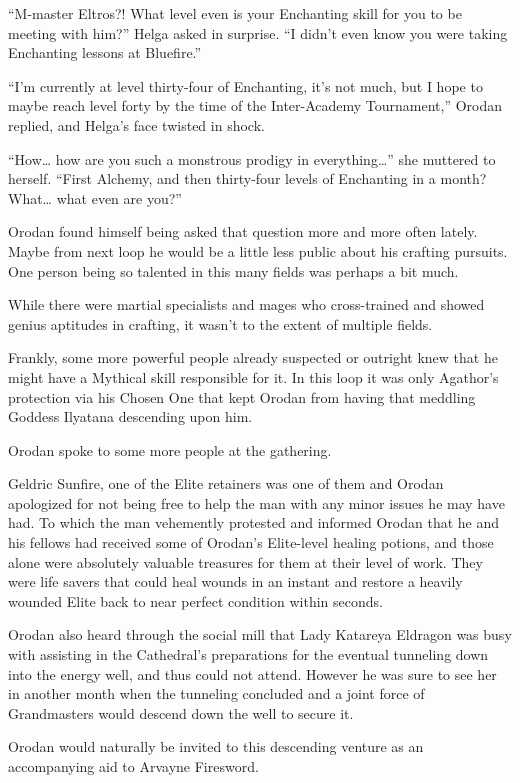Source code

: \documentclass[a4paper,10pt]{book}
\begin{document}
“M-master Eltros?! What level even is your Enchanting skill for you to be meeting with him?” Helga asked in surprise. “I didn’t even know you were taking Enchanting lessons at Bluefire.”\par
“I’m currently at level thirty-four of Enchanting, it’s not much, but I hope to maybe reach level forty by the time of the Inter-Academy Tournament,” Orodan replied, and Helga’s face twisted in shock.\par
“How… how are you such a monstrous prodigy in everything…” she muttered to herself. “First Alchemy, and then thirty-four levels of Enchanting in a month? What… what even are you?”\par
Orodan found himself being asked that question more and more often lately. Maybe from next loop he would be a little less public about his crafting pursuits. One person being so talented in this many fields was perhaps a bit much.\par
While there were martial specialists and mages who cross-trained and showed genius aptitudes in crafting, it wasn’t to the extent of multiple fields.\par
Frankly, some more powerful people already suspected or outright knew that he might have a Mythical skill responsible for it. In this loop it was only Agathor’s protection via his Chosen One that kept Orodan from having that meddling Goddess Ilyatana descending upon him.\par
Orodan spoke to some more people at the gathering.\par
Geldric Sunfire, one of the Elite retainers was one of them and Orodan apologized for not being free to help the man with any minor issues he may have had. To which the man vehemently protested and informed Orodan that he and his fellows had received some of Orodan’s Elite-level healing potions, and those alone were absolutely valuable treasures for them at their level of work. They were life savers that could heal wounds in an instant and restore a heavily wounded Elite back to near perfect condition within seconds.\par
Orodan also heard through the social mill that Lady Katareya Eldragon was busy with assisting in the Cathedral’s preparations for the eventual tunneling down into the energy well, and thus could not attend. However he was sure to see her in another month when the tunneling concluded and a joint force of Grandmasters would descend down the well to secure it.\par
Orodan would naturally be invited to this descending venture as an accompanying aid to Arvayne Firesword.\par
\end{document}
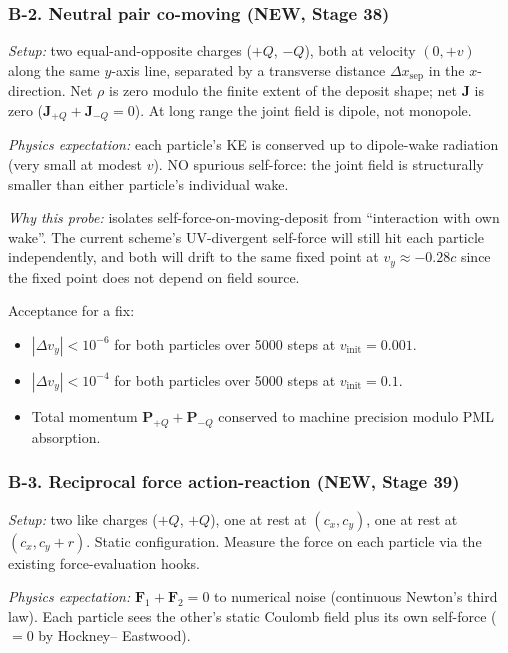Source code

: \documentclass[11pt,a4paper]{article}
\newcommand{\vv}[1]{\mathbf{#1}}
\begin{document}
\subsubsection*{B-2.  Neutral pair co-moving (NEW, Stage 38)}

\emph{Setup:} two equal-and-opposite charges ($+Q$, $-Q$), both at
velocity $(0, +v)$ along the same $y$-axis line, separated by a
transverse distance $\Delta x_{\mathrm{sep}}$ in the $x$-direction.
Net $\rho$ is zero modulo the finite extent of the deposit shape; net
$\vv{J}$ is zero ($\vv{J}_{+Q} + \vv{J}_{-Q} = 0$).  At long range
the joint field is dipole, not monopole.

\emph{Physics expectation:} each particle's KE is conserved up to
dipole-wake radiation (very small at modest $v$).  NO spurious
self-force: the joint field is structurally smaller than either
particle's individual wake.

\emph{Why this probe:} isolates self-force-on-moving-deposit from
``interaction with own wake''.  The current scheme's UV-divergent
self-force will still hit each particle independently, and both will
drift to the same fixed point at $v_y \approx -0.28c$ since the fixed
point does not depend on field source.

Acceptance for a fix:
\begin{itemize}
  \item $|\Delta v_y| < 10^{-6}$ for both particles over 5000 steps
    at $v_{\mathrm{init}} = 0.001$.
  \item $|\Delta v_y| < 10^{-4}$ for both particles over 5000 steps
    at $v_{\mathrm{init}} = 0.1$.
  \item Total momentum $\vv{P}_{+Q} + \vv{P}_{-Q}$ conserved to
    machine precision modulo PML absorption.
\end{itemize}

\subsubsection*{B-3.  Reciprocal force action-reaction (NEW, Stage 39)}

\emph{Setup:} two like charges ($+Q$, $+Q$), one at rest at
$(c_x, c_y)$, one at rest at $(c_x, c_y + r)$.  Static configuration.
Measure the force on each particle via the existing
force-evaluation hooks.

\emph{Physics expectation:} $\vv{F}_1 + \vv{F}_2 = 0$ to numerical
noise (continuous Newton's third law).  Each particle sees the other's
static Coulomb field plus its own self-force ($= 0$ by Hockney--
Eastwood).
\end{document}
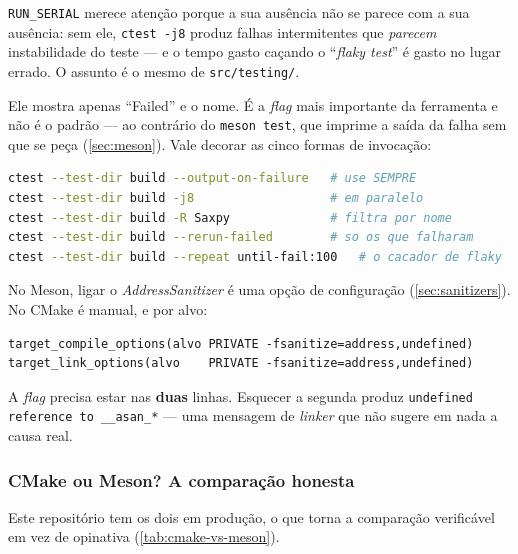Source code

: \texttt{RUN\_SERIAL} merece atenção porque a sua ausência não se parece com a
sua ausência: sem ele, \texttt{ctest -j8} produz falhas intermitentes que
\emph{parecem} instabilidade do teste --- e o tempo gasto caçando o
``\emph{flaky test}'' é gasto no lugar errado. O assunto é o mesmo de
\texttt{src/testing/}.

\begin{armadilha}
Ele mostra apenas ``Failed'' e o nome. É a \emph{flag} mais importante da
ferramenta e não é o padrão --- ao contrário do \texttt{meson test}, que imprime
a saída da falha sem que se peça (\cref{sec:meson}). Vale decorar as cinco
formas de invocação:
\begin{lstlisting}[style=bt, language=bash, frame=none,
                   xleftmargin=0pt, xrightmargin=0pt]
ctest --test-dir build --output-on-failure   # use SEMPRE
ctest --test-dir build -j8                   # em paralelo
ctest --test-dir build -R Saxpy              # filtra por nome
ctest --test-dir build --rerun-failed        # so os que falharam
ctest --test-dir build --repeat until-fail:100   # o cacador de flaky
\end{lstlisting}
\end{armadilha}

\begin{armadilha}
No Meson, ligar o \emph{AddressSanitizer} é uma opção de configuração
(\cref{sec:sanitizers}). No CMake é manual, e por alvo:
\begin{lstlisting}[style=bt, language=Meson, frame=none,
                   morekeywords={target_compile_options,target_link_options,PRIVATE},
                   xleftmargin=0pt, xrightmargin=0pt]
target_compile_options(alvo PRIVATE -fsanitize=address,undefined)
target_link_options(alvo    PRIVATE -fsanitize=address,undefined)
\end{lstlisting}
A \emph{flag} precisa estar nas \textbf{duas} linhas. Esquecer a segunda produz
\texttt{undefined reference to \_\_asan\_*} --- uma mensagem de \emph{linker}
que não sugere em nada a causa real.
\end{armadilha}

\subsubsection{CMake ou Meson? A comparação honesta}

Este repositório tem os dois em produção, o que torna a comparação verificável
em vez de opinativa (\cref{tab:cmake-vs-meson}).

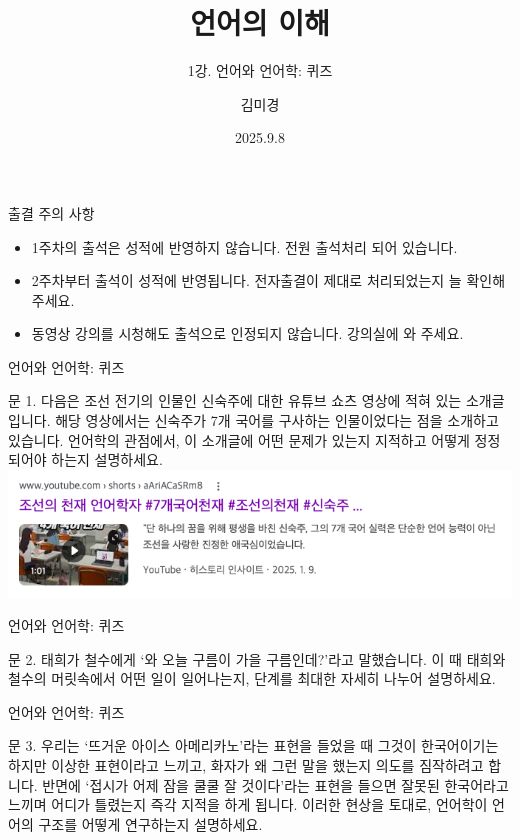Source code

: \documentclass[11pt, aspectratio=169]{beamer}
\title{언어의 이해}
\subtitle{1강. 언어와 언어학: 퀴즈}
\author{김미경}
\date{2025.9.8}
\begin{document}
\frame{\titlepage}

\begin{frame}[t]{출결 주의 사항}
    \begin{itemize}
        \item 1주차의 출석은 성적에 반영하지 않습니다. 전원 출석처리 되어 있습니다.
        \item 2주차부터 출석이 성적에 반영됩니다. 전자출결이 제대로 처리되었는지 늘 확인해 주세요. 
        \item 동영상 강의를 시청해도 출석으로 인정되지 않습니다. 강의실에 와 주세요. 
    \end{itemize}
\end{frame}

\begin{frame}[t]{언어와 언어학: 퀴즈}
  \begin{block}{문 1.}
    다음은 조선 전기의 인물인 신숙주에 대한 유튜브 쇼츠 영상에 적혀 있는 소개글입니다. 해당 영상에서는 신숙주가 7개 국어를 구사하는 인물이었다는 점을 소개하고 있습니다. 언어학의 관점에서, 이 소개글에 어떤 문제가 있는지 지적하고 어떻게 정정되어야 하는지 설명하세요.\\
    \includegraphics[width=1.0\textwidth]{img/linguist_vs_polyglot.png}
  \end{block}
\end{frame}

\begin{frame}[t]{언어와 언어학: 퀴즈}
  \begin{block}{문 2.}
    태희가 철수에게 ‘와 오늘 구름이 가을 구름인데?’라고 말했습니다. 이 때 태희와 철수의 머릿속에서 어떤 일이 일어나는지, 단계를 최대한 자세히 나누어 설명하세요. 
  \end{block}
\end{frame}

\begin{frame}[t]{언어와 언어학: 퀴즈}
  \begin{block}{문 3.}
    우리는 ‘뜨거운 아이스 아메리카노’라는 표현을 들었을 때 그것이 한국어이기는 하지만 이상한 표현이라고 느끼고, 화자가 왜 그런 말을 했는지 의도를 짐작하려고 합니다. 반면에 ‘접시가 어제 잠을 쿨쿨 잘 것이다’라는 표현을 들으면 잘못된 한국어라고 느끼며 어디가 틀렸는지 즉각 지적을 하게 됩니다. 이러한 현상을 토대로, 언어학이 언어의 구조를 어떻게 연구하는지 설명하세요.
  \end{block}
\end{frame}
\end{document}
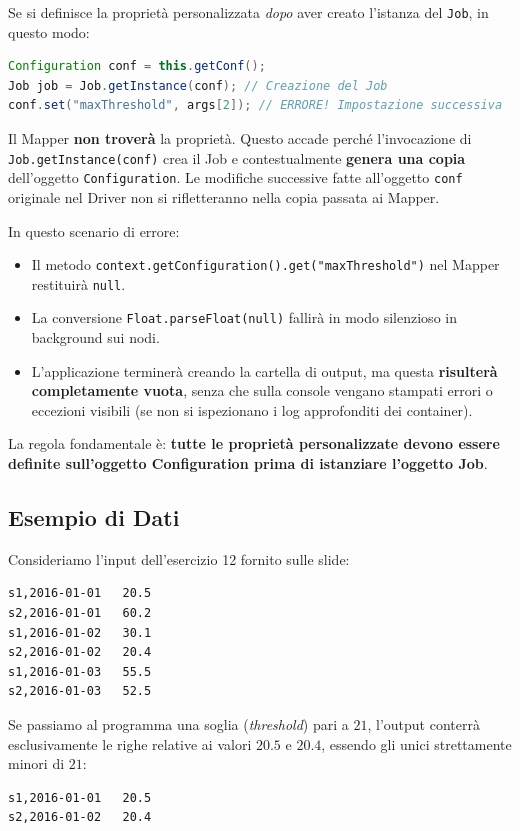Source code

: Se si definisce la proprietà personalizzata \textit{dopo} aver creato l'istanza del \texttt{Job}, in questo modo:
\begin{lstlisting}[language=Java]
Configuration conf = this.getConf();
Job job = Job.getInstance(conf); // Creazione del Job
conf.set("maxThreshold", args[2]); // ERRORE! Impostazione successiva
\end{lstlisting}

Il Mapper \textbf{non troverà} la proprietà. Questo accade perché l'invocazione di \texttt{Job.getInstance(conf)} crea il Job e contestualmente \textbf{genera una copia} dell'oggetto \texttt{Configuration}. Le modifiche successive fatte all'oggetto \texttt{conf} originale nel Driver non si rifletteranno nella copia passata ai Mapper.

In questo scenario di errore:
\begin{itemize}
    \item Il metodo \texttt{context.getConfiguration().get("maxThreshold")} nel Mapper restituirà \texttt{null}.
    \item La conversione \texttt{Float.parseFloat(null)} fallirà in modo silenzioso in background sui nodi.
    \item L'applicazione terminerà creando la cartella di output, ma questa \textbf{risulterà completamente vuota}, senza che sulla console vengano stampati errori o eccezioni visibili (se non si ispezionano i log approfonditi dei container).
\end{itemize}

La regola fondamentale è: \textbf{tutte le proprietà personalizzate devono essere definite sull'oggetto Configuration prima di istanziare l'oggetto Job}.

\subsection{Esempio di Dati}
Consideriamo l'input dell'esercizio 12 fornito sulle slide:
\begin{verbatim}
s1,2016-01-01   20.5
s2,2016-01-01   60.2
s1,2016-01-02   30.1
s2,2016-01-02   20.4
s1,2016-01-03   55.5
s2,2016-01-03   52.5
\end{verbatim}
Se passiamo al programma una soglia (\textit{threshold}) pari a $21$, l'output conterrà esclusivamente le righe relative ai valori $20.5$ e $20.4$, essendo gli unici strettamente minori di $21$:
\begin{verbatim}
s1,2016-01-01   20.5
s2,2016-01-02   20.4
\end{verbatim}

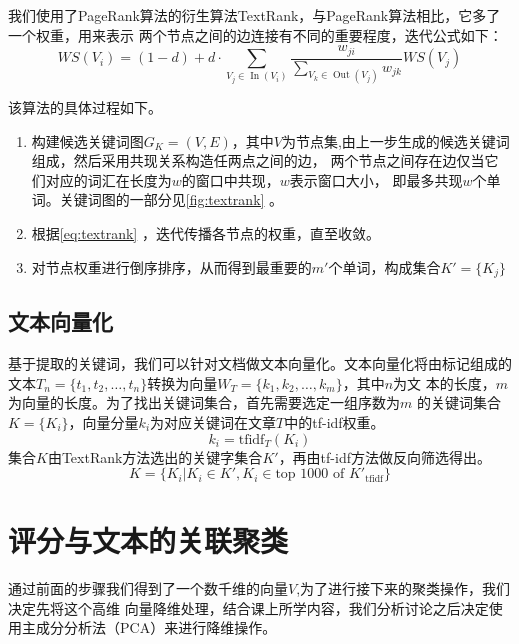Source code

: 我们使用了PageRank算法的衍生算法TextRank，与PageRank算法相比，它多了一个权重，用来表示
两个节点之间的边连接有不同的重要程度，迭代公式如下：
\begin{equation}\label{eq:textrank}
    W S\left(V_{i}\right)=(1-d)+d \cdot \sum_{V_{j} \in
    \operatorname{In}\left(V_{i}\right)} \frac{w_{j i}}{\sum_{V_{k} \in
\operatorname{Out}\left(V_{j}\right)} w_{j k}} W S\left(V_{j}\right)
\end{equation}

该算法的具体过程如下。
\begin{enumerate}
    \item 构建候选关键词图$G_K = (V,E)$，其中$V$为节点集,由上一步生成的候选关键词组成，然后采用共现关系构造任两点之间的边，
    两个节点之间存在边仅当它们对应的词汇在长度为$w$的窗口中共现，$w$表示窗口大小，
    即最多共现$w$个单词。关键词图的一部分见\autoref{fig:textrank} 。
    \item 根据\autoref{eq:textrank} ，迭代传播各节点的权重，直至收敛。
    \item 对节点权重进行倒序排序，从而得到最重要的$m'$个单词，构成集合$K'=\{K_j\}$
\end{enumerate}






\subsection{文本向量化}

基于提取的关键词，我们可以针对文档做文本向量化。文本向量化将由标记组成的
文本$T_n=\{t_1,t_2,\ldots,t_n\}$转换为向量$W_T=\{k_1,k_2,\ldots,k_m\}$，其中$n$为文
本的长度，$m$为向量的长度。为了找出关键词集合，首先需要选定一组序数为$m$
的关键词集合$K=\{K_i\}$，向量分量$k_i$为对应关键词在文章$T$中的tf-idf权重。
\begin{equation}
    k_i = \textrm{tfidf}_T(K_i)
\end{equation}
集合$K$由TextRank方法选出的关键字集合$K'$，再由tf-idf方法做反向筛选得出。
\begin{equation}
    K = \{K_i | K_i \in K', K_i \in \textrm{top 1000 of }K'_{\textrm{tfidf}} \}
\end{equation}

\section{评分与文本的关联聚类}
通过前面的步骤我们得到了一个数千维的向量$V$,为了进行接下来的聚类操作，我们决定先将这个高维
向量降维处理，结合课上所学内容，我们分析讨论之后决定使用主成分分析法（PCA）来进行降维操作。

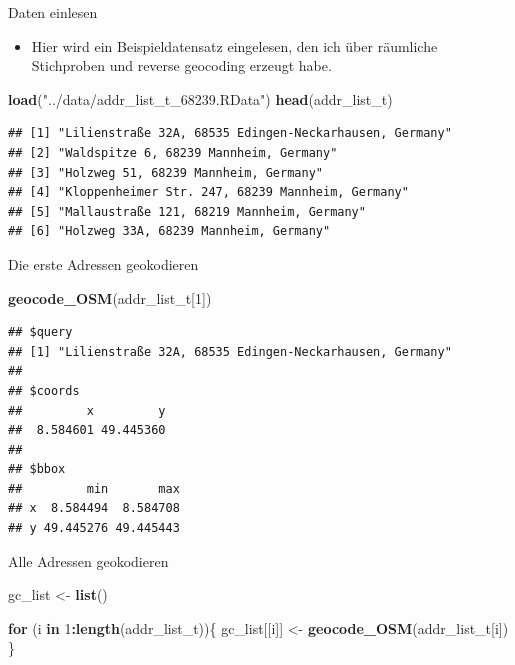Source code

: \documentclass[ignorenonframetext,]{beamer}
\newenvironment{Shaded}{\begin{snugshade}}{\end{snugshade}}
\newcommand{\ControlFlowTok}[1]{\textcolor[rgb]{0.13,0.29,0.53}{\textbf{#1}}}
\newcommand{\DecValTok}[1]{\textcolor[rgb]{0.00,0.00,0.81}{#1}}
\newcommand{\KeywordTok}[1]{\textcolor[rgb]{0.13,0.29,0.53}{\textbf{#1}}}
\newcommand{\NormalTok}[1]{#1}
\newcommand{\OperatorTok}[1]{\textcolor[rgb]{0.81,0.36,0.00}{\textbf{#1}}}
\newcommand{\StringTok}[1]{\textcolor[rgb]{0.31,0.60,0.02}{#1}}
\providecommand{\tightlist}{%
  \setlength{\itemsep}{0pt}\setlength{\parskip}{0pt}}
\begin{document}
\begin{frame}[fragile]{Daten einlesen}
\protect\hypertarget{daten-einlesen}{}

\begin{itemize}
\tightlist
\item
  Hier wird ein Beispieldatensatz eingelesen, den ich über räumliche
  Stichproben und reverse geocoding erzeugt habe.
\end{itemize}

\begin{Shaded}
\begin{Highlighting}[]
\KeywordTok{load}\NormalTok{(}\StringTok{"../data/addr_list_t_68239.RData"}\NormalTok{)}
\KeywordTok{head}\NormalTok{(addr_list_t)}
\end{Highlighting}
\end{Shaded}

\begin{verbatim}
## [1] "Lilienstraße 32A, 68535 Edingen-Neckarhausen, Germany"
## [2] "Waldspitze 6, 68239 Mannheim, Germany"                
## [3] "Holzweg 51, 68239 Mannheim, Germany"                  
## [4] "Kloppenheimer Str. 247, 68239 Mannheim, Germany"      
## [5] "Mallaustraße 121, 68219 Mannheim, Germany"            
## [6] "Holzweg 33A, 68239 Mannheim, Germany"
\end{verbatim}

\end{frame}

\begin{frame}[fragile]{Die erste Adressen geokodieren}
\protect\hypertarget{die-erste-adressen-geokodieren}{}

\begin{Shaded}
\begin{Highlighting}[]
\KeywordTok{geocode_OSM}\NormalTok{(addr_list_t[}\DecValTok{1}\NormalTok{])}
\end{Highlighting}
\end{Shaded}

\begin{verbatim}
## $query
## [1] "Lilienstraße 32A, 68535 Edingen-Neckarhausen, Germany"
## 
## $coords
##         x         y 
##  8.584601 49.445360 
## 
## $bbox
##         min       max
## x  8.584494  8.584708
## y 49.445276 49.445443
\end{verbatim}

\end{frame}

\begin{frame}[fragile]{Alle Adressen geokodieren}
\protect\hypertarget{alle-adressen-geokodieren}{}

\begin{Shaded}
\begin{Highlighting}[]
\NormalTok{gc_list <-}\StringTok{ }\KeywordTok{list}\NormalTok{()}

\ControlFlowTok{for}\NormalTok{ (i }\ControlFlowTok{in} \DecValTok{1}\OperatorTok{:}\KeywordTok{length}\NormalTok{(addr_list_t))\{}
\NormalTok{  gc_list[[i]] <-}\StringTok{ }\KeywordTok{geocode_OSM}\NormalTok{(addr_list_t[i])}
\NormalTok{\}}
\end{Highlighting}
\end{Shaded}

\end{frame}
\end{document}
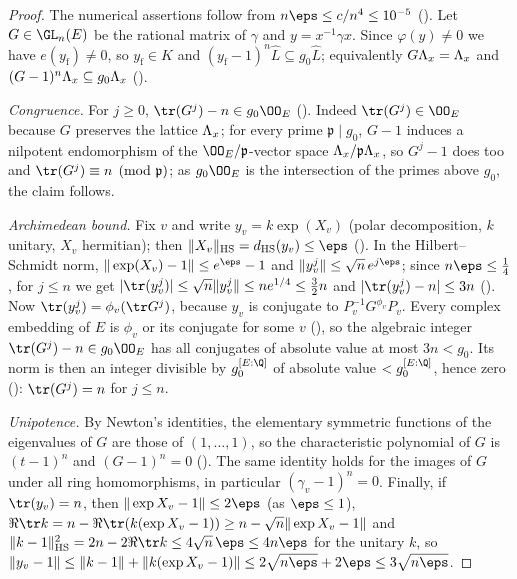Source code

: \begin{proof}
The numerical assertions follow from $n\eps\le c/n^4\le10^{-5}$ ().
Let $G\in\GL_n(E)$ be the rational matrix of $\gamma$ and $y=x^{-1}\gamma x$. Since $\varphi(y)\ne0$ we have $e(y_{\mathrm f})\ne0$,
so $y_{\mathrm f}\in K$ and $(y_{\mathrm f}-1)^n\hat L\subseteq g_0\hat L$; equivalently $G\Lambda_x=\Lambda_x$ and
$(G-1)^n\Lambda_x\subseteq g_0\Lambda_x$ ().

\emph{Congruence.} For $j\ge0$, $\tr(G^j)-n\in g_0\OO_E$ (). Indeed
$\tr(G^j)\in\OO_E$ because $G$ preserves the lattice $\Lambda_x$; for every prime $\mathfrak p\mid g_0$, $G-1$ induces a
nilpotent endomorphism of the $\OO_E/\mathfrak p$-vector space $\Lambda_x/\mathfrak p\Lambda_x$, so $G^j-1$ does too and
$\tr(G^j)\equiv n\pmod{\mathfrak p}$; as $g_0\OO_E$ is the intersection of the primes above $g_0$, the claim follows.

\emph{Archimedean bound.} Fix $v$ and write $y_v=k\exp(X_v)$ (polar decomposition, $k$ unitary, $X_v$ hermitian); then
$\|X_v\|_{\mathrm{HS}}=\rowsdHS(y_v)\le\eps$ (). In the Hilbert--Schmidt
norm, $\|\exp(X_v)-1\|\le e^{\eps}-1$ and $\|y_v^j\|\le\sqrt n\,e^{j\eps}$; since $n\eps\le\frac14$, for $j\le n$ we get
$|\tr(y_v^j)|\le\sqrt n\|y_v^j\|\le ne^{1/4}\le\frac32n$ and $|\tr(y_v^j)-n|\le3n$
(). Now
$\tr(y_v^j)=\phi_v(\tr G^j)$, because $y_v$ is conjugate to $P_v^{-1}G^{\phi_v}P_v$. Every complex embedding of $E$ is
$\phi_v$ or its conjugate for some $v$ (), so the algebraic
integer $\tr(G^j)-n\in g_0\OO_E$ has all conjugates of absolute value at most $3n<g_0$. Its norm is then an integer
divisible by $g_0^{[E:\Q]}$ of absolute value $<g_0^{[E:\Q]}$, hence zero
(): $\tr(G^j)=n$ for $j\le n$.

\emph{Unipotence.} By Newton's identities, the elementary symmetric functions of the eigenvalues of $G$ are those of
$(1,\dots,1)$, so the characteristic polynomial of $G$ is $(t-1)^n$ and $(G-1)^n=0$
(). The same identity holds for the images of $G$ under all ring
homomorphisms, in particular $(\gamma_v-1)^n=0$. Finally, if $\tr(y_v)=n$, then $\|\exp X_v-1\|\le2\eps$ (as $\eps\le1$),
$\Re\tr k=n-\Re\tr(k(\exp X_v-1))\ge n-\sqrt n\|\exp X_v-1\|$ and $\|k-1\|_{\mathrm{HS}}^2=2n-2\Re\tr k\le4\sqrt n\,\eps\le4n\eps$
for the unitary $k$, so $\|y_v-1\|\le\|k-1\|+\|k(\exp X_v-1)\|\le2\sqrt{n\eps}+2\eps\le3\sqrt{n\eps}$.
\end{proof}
···
WHAT THIS TASK INVOLVES: The string "modulo" appears on how many lines of the records? State the number alone.

RESULT OF THE EXERCISE: 2